This section will discuss how to build your own CodeFix symbol table.
The generation of symbol tables requires the extraction of symbols a large set of C/C++ which is know to contain 'date' related computation in your organization. Most likely after the generation of the initial symbol table some pruning will be required to reject base types that are not considered date related.
For example,
Check -rcollect.cc datecode.c
In the above example, expert system rule script symbol.cc contains the 'rules' for building the symbol table from the known date code in the example datecode.c.
The results will be written to the file symbol.tmp, by default. If a name other than symbol.tmp is desired then the file symbol.cc must be modified.
If there is more than one file to be included, the wild card option (*) may be used before the dot-c suffix.
What follows is a simple 'C' example of symbol table generation.
1: typedef struct DATE_INFO
2: {
3: int year;
4: int month;
5: int day;
6: } DI;
7: DI dtglo; // global
8: enum DATE { year=1900 };
9: // simple 'date' example
10: struct DATE_INFO bridge_2to4 (struct DATE_INFO *date)
11: {
12: int y2, y4;
13: struct DATE_INFO ywd; // local
14:
15: y2 = date->year;
16:
17: if ( y2 > 49 )
18: y4 = y2 + 1900;
19: else
20: y4 = y2 + 2000;
21:
22: ywd.year = y4; // local usage
23:
24: dtglo.year = y4; // global usage
25:
26: return (ywd);
27: }
For the above case the initial generated symbol table would appear as follows.
DM year 2 DATE_INFO // data member 'year' from line 3
DM month 2 DATE_INFO
DM day 2 DATE_INFO
GT DATE_INFO 3 // GT - Global Tag 'DATE_INFO'
GD DI 26 26
GD dtglo 28 26 // GD - Global Definition
ED year 6 // Enum
GT DATE 1
LD date 26 26 // Local Definition
FD bridge_2to4 26 0 // function definition
LD y2 bridge_2to4 6 6
LD y4 bridge_2to4 6 6
LD ywd bridge_2to4 26 26
· note file name info and line number, author, other information is kept internally.
The initial pass of CodeFix for Y2K collection is the generation of this intermediate symbol table containing the base information on all symbols defined. The constants shown can be found in the appendix and contain type information both current and base for complex types.
The next step is determination of whether a date usage is found in the source example.
Given input source code in the form of a singled file or complete project including many files a symbol table is generated as shown in the previous section.
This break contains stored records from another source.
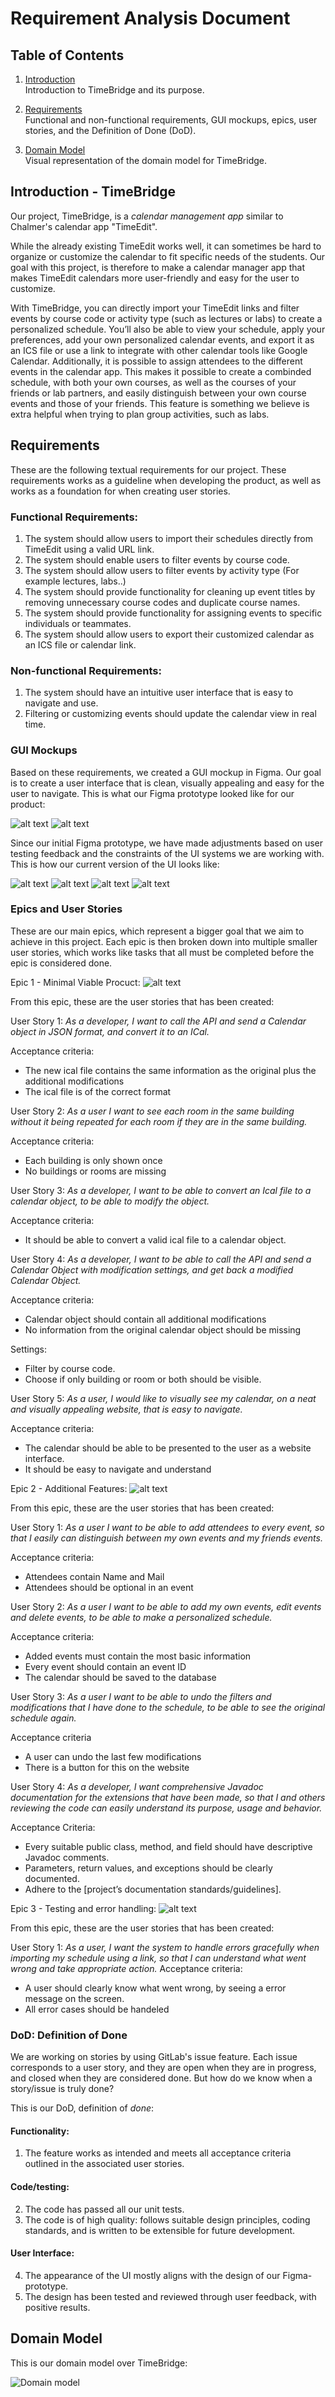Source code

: # Requirement Analysis Document

## Table of Contents

1. [Introduction](#introduction---timebridge)  
   Introduction to TimeBridge and its purpose.  

2. [Requirements](#requirements)  
   Functional and non-functional requirements, GUI mockups, epics, user stories, and the Definition of Done (DoD).  

3. [Domain Model](#domain-model)  
   Visual representation of the domain model for TimeBridge.  


## Introduction - TimeBridge

Our project, TimeBridge, is a *calendar management app* similar to Chalmer's calendar app "TimeEdit".
 
While the already existing TimeEdit works well, it can sometimes be hard to organize or customize the calendar to fit specific needs of the students. Our goal with this project, is therefore to make a calendar manager app that makes TimeEdit calendars more user-friendly and easy for the user to customize. 

With TimeBridge, you can directly import your TimeEdit links and filter events by course code or activity type (such as lectures or labs) to create a personalized schedule. You’ll also be able to view your schedule, apply your preferences, add your own personalized calendar events, and export it as an ICS file or use a link to integrate with other calendar tools like Google Calendar. Additionally, it is possible to assign attendees to the different events in the calendar app. This makes it possible to create a combinded schedule, with both your own courses, as well as the courses of your friends or lab partners, and easily distinguish between your own course events and those of your friends. This feature is something we believe is extra helpful when trying to plan group activities, such as labs. 

## Requirements
These are the following textual requirements for our project. These requirements works as a guideline when developing the product, as well as works as a foundation for when creating user stories.

### Functional Requirements:
1. The system should allow users to import their schedules directly from TimeEdit using a valid URL link.
2. The system should enable users to filter events by course code.
3. The system should allow users to filter events by activity type (For example lectures, labs..)
4. The system should provide functionality for cleaning up event titles by removing unnecessary course codes and duplicate course names.
5. The system should provide functionality for assigning events to specific individuals or teammates.
6. The system should allow users to export their customized calendar as an ICS file or calendar link.

### Non-functional Requirements:
1. The system should have an intuitive user interface that is easy to navigate and use.
2. Filtering or customizing events should update the calendar view in real time.

### GUI Mockups
Based on these requirements, we created a GUI mockup in Figma. Our goal is to create a user interface that is clean, visually appealing and easy for the user to navigate. 
This is what our Figma prototype looked like for our product:

![alt text](image.png)
![alt text](image-5.png)

Since our initial Figma prototype, we have made adjustments based on user testing feedback and the constraints of the UI systems we are working with. This is how our current version of the UI looks like:

![alt text](image-9.png)
![alt text](image-10.png)
![alt text](image-11.png)
![alt text](image-12.png)


### Epics and User Stories
These are our main epics, which represent a bigger goal that we aim to achieve in this project. Each epic is then broken down into multiple smaller user stories, which works like tasks that all must be completed before the epic is considered done. 


Epic 1 - Minimal Viable Procuct:
![alt text](image-13.png)

From this epic, these are the user stories that has been created:


User Story 1: _As a developer, I want to call the API and send a Calendar object in JSON format, and convert it to an ICal._

Acceptance criteria:

* The new ical file contains the same information as the original plus the additional modifications
* The ical file is of the correct format

User Story 2: _As a user I want to see each room in the same building without it being repeated for each room if they are in the same building._

Acceptance criteria:

* Each building is only shown once
* No buildings or rooms are missing

User Story 3: _As a developer, I want to be able to convert an Ical file to a calendar object, to be able to modify the object._

Acceptance criteria:
* It should be able to convert a valid ical file to a calendar object.

User Story 4: _As a developer, I want to be able to call the API and send a Calendar Object with modification settings, and get back a modified Calendar Object._

Acceptance criteria:

* Calendar object should contain all additional modifications
* No information from the original calendar object should be missing

Settings:
* Filter by course code.
* Choose if only building or room or both should be visible.

User Story 5: _As a user, I would like to visually see my calendar, on a neat and visually appealing website, that is easy to navigate._

Acceptance criteria:
* The calendar should be able to be presented to the user as a website interface.
* It should be easy to navigate and understand


Epic 2 - Additional Features:
![alt text](image-14.png)

From this epic, these are the user stories that has been created:

User Story 1: _As a user I want to be able to add attendees to every event, so that I easily can distinguish between my own events and my friends events._

Acceptance criteria:
* Attendees contain Name and Mail
* Attendees should be optional in an event

User Story 2: _As a user I want to be able to add my own events, edit events and delete events, to be able to make a personalized schedule._

Acceptance criteria:
* Added events must contain the most basic information
* Every event should contain an event ID
* The calendar should be saved to the database

User Story 3: _As a user I want to be able to undo the filters and modifications that I have done to the schedule, to be able to see the original schedule again._

Acceptance criteria
* A user can undo the last few modifications
* There is a button for this on the website

User Story 4: _As a developer, I want comprehensive Javadoc documentation for the extensions that have been made, so that I and others reviewing the code can easily understand its purpose, usage and behavior._

Acceptance Criteria:   
* Every suitable public class, method, and field should have descriptive Javadoc comments.   
* Parameters, return values, and exceptions should be clearly documented.   
* Adhere to the [project’s documentation standards/guidelines].


Epic 3 - Testing and error handling:
![alt text](image-15.png)

From this epic, these are the user stories that has been created:

User Story 1: _As a user, I want the system to handle errors gracefully when importing my schedule using a link, so that I can understand what went wrong and take appropriate action._
Acceptance criteria:
* A user should clearly know what went wrong, by seeing a error message on the screen.
* All error cases should be handeled


### DoD: Definition of Done
We are working on stories by using GitLab's issue feature. Each issue corresponds to a user story, and they are open when they are in progress, and closed when they are considered done. 
But how do we know when a story/issue is truly done?

This is our DoD, definition of *done*:

#### Functionality:
1. The feature works as intended and meets all acceptance criteria outlined in the associated user stories.

#### Code/testing:
2. The code has passed all our unit tests.
3. The code is of high quality: follows suitable design principles, coding standards, and is written to be extensible for future development.

#### User Interface:
4. The appearance of the UI mostly aligns with the design of our Figma-prototype.
5. The design has been tested and reviewed through user feedback, with positive results.


## Domain Model
This is our domain model over TimeBridge:

![Domain model](diagram.drawio.svg)


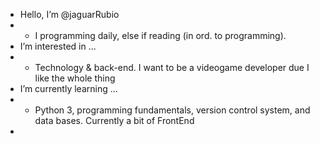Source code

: - Hello, I’m @jaguarRubio
- - I programming daily, else if reading (in ord. to programming).
- I’m interested in ...
- - Technology & back-end. I want to be a videogame developer due I like the whole thing
- I’m currently learning ...
- - Python 3, programming fundamentals, version control system, and data bases. Currently a bit of FrontEnd
-
<!---
jaguarRubio/jaguarRubio is a ✨ special ✨ repository because its `README.md` (this file) appears on your GitHub profile.
You can click the Preview link to take a look at your changes.
--->
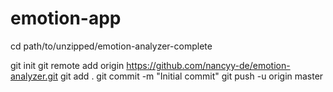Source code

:# emotion-app
cd path/to/unzipped/emotion-analyzer-complete

git init
git remote add origin https://github.com/nancyy-de/emotion-analyzer.git
git add .
git commit -m "Initial commit"
git push -u origin master
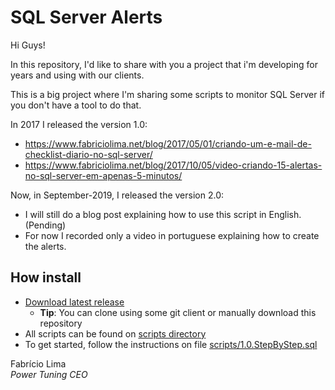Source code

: # SQL Server Alerts

Hi Guys!

In this repository, I'd like to share with you a project that i'm developing for years and using with our clients.

This is a big project where I'm sharing some scripts to monitor SQL Server if you don't have a tool to do that.

In 2017 I released the version 1.0:

* <https://www.fabriciolima.net/blog/2017/05/01/criando-um-e-mail-de-checklist-diario-no-sql-server/>
* <https://www.fabriciolima.net/blog/2017/10/05/video-criando-15-alertas-no-sql-server-em-apenas-5-minutos/>

Now, in September-2019, I released the version 2.0:

* I will still do a blog post explaining how to use this script in English. (Pending)
* For now I recorded only a video in portuguese explaining how to create the alerts.

## How install

* [Download latest release](Script_SQLServer_Alerts/releases/latest)
  * **Tip**: You can clone using some git client or manually download this repository
* All scripts can be found on [scripts directory](scripts/) 
* To get started, follow the instructions on file [scripts/1.0.StepByStep.sql](scripts/1.0.StepByStep.sql)

Fabrício Lima  
_Power Tuning CEO_
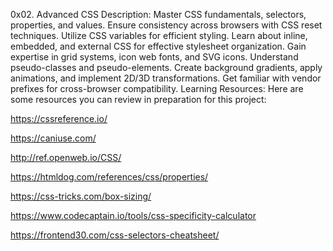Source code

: 0x02. Advanced CSS
Description: Master CSS fundamentals, selectors, properties, and values. Ensure consistency across browsers with CSS reset techniques. Utilize CSS variables for efficient styling. Learn about inline, embedded, and external CSS for effective stylesheet organization. Gain expertise in grid systems, icon web fonts, and SVG icons. Understand pseudo-classes and pseudo-elements. Create background gradients, apply animations, and implement 2D/3D transformations. Get familiar with vendor prefixes for cross-browser compatibility.
Learning Resources: Here are some resources you can review in preparation for this project: 

https://cssreference.io/

https://caniuse.com/

http://ref.openweb.io/CSS/

https://htmldog.com/references/css/properties/

https://css-tricks.com/box-sizing/

https://www.codecaptain.io/tools/css-specificity-calculator

https://frontend30.com/css-selectors-cheatsheet/


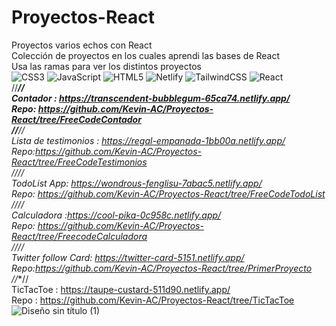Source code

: # Proyectos-React
Proyectos varios echos con React   
Colección de proyectos en los cuales aprendi las bases de React    
Usa las ramas para ver los distintos proyectos    
![CSS3](https://img.shields.io/badge/css3-%231572B6.svg?style=for-the-badge&logo=css3&logoColor=white) ![JavaScript](https://img.shields.io/badge/javascript-%23323330.svg?style=for-the-badge&logo=javascript&logoColor=%23F7DF1E) ![HTML5](https://img.shields.io/badge/html5-%23E34F26.svg?style=for-the-badge&logo=html5&logoColor=white) ![Netlify](https://img.shields.io/badge/netlify-%23000000.svg?style=for-the-badge&logo=netlify&logoColor=#00C7B7) ![TailwindCSS](https://img.shields.io/badge/tailwindcss-%2338B2AC.svg?style=for-the-badge&logo=tailwind-css&logoColor=white) ![React](https://img.shields.io/badge/react-%2320232a.svg?style=for-the-badge&logo=react&logoColor=%2361DAFB)  
//***//  
Contador : https://transcendent-bubblegum-65ca74.netlify.app/       
Repo: https://github.com/Kevin-AC/Proyectos-React/tree/FreeCodeContador   
//**//    
Lista de testimonios : https://regal-empanada-1bb00a.netlify.app/  
Repo:https://github.com/Kevin-AC/Proyectos-React/tree/FreeCodeTestimonios  
//**//    
TodoList App: https://wondrous-fenglisu-7abac5.netlify.app/    
Repo: https://github.com/Kevin-AC/Proyectos-React/tree/FreeCodeTodoList  
//**//  
Calculadora :https://cool-pika-0c958c.netlify.app/    
Repo: https://github.com/Kevin-AC/Proyectos-React/tree/FreecodeCalculadora    
//**//  
Twitter follow Card: https://twitter-card-5151.netlify.app/    
Repo:https://github.com/Kevin-AC/Proyectos-React/tree/PrimerProyecto    
//**//  
TicTacToe : https://taupe-custard-511d90.netlify.app/    
Repo : https://github.com/Kevin-AC/Proyectos-React/tree/TicTacToe   
![Diseño sin título (1)](https://user-images.githubusercontent.com/56416438/230693692-976bd5e6-b76a-47b3-a7cd-6f1e9762fff3.png)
The basic concept of identification is finding all use of symbols that meet the criteria of the 'Y2K' keyword list, and then generating a subset symbol table of the original definitions meeting those criteria.
What follows is an intermediate form of the source example in this section. Where the first character identifies source origination.
Where first character in record means:
* The file name
- Source Header File ( This data is not emitted to the final output )
+ Source from file
Note that before all usage of date symbols there is inserted code identified by the control string '$DATE$', all symbols defined that meet the criteria of Y2K keywords are marked for there usage, prior to use. This intermediate step helps identify potential Y2K usage of all symbols.
*//$DATE$ MN b.c
+
+#include "b.h"
+
+DI dtglo; // global
+
+// simple 'date' example
+struct DATE_INFO bridge_2to4 (struct DATE_INFO *date)
+{
+ int y2, y4;
+ struct DATE_INFO ywd; // local
+
-//$DATE$ IL y2 int 6
-//$DATE$ IL date DATE_INFO 26
+ y2 = date->year;
+
-//$DATE$ IL y2 int 6
+ if ( y2 > 49 )
-//$DATE$ IL y4 int 6
-//$DATE$ IL y2 int 6
+ y4 = y2 + 1900;
+ else
-//$DATE$ IL y4 int 6
-//$DATE$ IL y2 int 6
+ y4 = y2 + 2000;
+
-//$DATE$ IL ywd DATE_INFO 26
-//$DATE$ IL y4 int 6
+ ywd.year = y4; // local usage
+
-//$DATE$ IG dtglo DI 28
-//$DATE$ IL y4 int 6
+ dtglo.year = y4; // global usage
+
-//$DATE$ IL ywd DATE_INFO 26
+ return (ywd);
+}
Using our original example, from the previous section we now have collected the symbols, and reduced them to the subset that are candidates for Y2K.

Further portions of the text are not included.